The Labor Department issued an order on April 10 requiring journalists who are given access to the data in advance, to give them time to prepare stories before figures are publicly released, to use government computers and other equipment. The agency and news organizations are negotiating changes to rules described in the order, though no conclusion has been reached.
Bloomberg News and other media organizations have opposed changes in the department’s procedures, saying the revisions would violate press freedom. Agency officials told the committee the new policy is needed to ensure that sensitive economic figures aren’t released prematurely.
The new policy would change a longstanding practice that lets news organizations use their own computers, phone and data lines to file and transmit stories about unemployment figures and consumer prices from so-called lock-ups at the Labor Department. Under the new procedures, reporters would be required to use government computer equipment, software and Internet connections.
Journalists are provided the market-sensitive data on an embargoed basis to give them time to write and edit stories at the agency.

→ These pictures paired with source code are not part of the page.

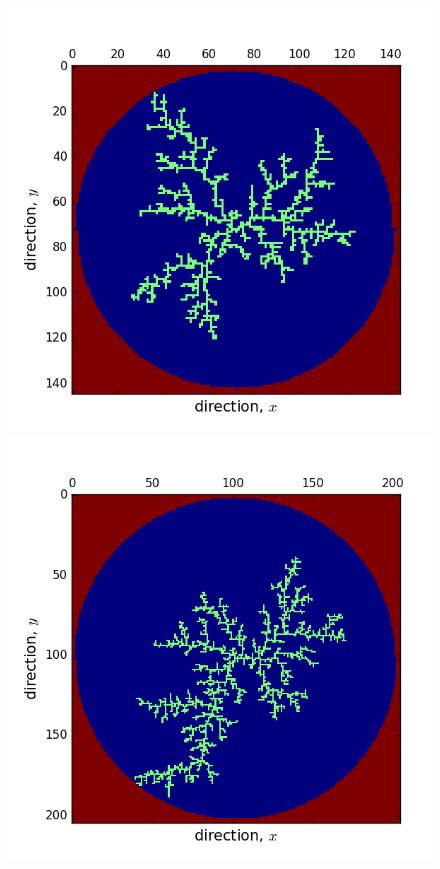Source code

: \documentclass[12pt]{article}
\begin{document}
\begin{figure}[!htb]
  \caption{}\label{fig:dla4}
\endminipage\hfill
{}
  \includegraphics[width=\linewidth]{oneDLAcluster72run1.png}
  \caption{}\label{fig:dla5}
\endminipage\hfill
{}
  \includegraphics[width=\linewidth]{oneDLAcluster102radius.png}
  \caption{}\label{fig:dla6}
\endminipage\hfill
\end{figure}
\end{document}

When the data are released, a Labor Department official flips a switch to let news organizations transmit.
Agency officials told Issa’s committee earlier this month that the changes, which they said were based on the Sandia recommendations, are needed to ensure the figures aren’t released prematurely.
In his letter to Solis, Issa demanded a copy of Sandia’s analysis by June 26. Stephen Barr, a Labor Department spokesman, said the agency is “carefully reviewing” Issa’s request. Barr said that Sandia was selected “specifically” to look at its procedures regarding print reporters because “that was the focus of concerns and complaints and the Sandia review was limited to the print media.”
Requiring journalists to use government-provided software, hardware and dedicated lines would inhibit journalistic independence, and “as the government grows more concerned about cyber security, the proposed policy would create a single point of failure,” Rick Blum, coordinator of the Sunshine in Government Initiative, wrote May 8 in a letter to Solis.
“The public has benefited enormously from the process the department currently uses,” according to the letter. “The practice used to this point ensures the simultaneous release of information while also providing time that enables reporters to place the new data in meaningful context.”
The initiative’s members include the American Society of News Editors, the Online News Association and the Society of Professional Journalists. A representative of Bloomberg News testified at an oversight committee hearing on the matter last week.